- WHAT IS REQUIRED: Of all the lines below, return only those starting with the line holding "here is that" and going on through the line holding "difference between the", exactly as written.

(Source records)
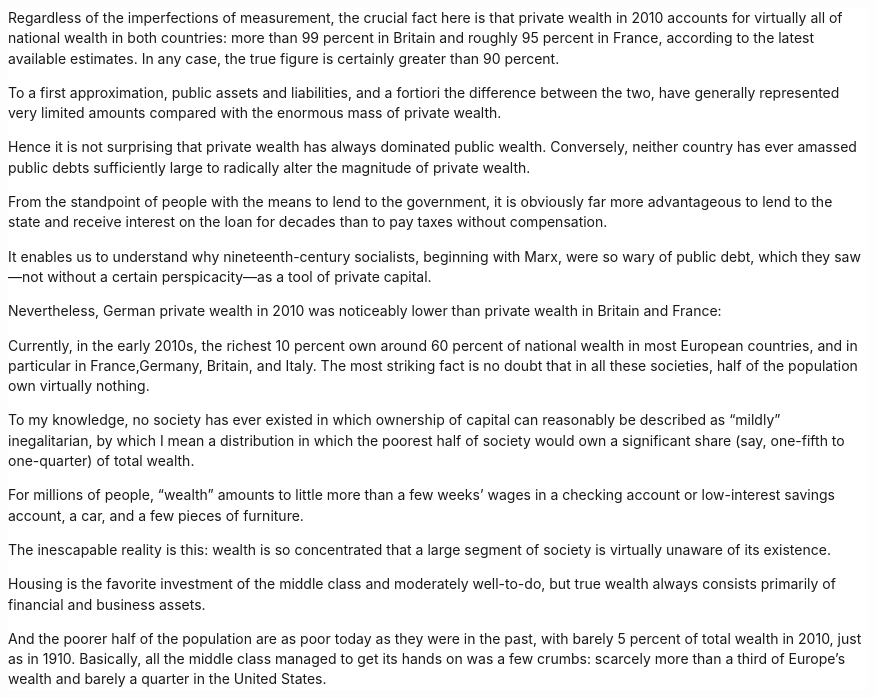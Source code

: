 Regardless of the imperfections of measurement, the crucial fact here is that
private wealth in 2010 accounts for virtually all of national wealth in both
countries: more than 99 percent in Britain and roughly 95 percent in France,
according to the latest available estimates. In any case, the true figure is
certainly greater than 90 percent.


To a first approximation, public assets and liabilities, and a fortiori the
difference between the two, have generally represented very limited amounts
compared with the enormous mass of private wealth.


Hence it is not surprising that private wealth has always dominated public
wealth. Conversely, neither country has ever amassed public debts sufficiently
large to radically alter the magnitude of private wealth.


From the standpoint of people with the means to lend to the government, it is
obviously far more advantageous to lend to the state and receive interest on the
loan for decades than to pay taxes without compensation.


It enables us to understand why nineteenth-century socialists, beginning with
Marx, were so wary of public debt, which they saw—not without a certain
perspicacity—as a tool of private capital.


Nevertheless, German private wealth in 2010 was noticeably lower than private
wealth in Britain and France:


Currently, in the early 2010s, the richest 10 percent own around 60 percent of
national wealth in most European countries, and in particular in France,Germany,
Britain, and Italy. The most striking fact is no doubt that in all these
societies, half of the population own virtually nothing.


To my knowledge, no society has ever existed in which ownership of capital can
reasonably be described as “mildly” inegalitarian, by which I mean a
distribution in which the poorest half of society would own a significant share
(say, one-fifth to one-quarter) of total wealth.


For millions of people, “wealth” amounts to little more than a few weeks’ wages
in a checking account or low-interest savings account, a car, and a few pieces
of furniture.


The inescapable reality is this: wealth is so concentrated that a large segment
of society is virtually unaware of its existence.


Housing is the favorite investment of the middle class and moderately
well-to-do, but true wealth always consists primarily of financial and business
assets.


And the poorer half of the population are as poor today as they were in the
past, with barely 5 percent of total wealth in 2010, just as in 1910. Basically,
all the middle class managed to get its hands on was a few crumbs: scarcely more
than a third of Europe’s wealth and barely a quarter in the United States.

* * *

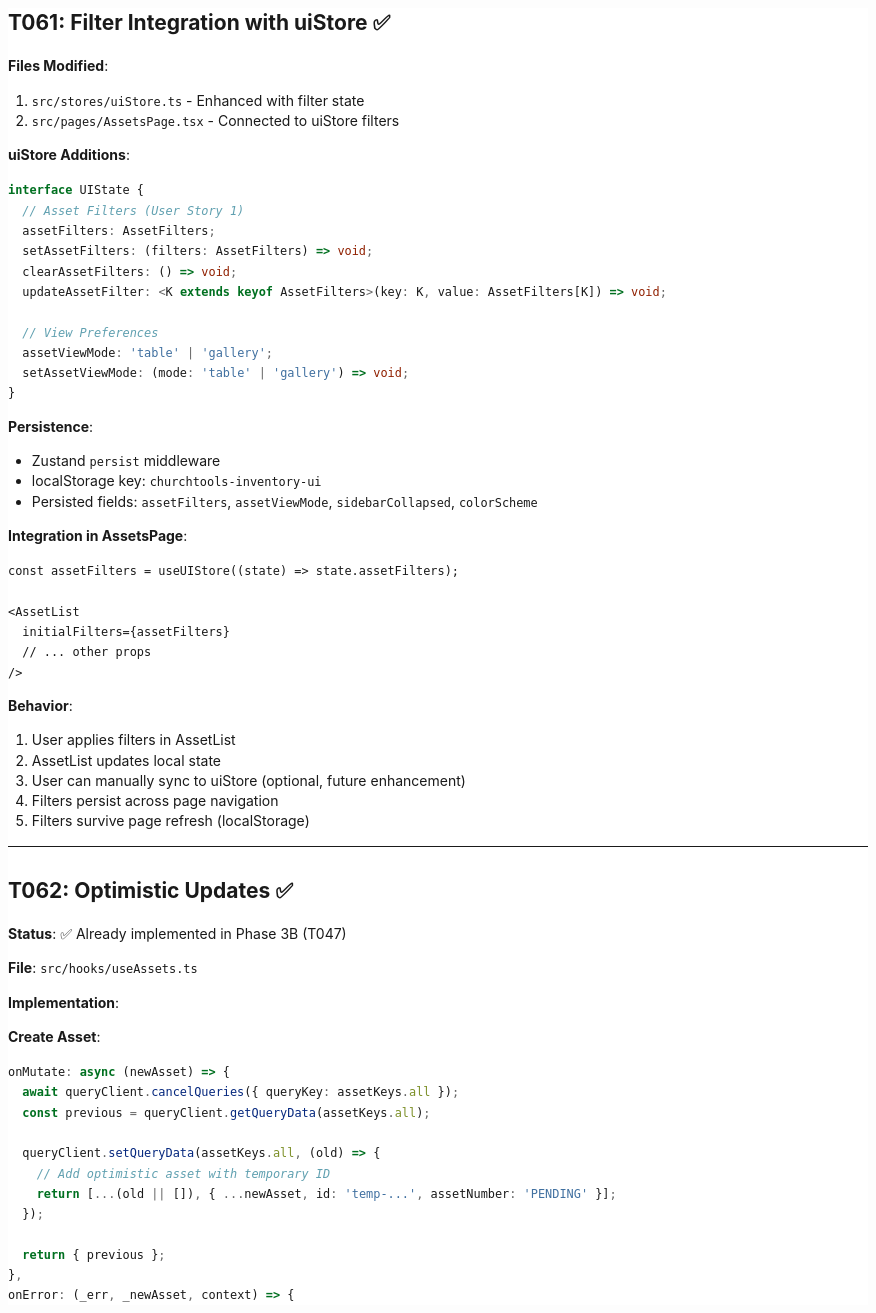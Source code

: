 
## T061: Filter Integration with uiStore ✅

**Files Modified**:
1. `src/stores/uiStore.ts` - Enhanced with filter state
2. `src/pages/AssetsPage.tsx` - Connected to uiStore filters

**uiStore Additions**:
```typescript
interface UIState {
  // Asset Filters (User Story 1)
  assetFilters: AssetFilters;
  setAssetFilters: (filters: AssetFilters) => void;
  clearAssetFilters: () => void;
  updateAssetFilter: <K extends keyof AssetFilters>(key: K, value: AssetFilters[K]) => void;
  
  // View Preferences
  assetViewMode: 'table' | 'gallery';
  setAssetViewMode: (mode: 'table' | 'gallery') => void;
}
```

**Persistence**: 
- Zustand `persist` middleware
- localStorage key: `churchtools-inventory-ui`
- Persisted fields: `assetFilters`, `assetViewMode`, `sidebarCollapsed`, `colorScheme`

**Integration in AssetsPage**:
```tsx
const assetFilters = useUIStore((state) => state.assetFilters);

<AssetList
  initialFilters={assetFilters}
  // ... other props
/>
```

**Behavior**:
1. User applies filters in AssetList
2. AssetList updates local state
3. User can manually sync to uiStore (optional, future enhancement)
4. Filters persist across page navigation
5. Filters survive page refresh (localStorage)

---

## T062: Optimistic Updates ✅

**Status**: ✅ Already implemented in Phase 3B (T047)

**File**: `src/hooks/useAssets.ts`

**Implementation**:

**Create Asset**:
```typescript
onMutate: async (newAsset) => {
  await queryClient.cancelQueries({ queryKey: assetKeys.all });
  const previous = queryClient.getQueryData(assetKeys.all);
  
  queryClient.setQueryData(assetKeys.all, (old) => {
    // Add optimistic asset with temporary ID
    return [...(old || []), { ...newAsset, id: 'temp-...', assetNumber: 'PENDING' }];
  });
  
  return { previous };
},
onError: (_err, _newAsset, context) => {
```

- YOUR RESPONSE:
: Regardless of the imperfections of measurement, the crucial fact here is that
private wealth in 2010 accounts for virtually all of national wealth in both
countries: more than 99 percent in Britain and roughly 95 percent in France,
according to the latest available estimates. In any case, the true figure is
certainly greater than 90 percent.


To a first approximation, public assets and liabilities, and a fortiori the
difference between the two, have generally represented very limited amounts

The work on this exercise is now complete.